Mission d’information de l’Assemblée Nationale sur la géopolitique du sport
1. Quelle est la place accordée à la protection des droits humains et fondamentaux dans le corpus juridique qui encadre le sport international (conventions de droit international, chartes des organisations sportives ..) ?
Les principales références à la protection des droits humains en relation avec le sport international se trouvent dans la Charte olympique, le cadre stratégique du CIO relatif aux droits humains (oct. 2022), dans des résolutions de l’ONU, ou encore dans les statuts des diverses fédérations sportives internationales (notamment art . 2 et 3 des statuts de la FIFA). On ne doit pas négliger non plus l’importance de la Charte européenne du sport, adoptée par le Conseil de l’Europe, et révisée en 2022. Le rôle de la CEDH et de la Cour qui lui est associée est aussi à prendre en compte. Plusieurs décisions relatives aux droits des sportifs ont été rendues par cette Cour (droit à la vie privée, aff. J. Longo et autres, droit à un procès équitable, aff. Pechstein, etc…).
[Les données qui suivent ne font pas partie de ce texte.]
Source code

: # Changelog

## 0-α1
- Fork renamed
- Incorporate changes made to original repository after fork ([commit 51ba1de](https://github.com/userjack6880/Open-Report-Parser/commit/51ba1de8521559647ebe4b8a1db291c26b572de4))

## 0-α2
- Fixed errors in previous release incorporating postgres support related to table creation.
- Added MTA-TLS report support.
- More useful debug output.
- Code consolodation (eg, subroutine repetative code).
2. Quelle analyse des engagements – ou de l’absence d’engagements – pris par le CIO et par d’autres acteurs du mouvement sportif international tels que les fédérations sportives pour fournir un cadre et des garanties en matière de droits humains ? Quelle analyse notamment du cadre stratégique en matière de droits humains adopté par le CIO en septembre 2022 ?
Ces documents prescriptifs sont de valeur inégale, et n’ont guère de force contraignante. En particulier, le cadre stratégique du CIO relatif aux droits humains est assez général, et ne comporte pas d’engagements concrets. Il promet une « diligence raisonnable » en la matière, avec des orientations pour 2030, mais aussi 16 objectifs pour 2014. Il distingue 5 domaines d’intervention, mais 3 sphères de responsabilité…. L’ensemble, qui n’est ni très clair ni très convainquant, ne dissipe pas l’impression d’un décalage sensible entre la multiplication des engagements humanistes et la persistance de pratiques en net retrait.
3. Dans quelle mesure les principes de l’apolitisme sportif et de neutralité du sport peuvent-ils cohabiter aujourd’hui avec la défense de certains droits et valeurs fondamentaux ? Les valeurs du sport peuvent-elles prétendre à l’universalité ?
Les principes d’apolitisme sportif, d’autonomie et de neutralité du sport sont des éléments essentiels du corpus idéologique de l’Olympisme . Ils ont été conçus à l’origine pour protéger le mouvement sportif international des ingérences étatiques. Ces principes trouvent toutefois leur limite face aux agissements de bon nombre de régimes autoritaires ou non démocratiques, tels que la Chine ou la Russie, dont la protection des droits humains n’est pas la préoccupation essentielle, et qui instrumentalisent le sport pour tenter de redorer leur image sur la scène internationale (sport washing, ou sport branding). Face à ces démarches, le CIO ou la FIFA, qui sont des puissances géopolitiques et financières de premier plan, chargées d’attribuer des évènements sportifs d’importance majeure et de contrôler leur organisation, ne posent guère de frein. On peut considérer que l’engouement de certains pays pour les évènements planétaires et hyper médiatisés dont elles détiennent les droits sert objectivement leurs intérêts propres. Dans ce contexte, la question de la protection des droits humains reste secondaire, quand elle ne constitue pas un élément embarrassant. Utilisé à rebours, le principe de l’apolitisme peut même constituer un argument bien commode pour s’interdire une ingérence dans les pratiques des Etats en question, et satisfaire commodément les deux parties.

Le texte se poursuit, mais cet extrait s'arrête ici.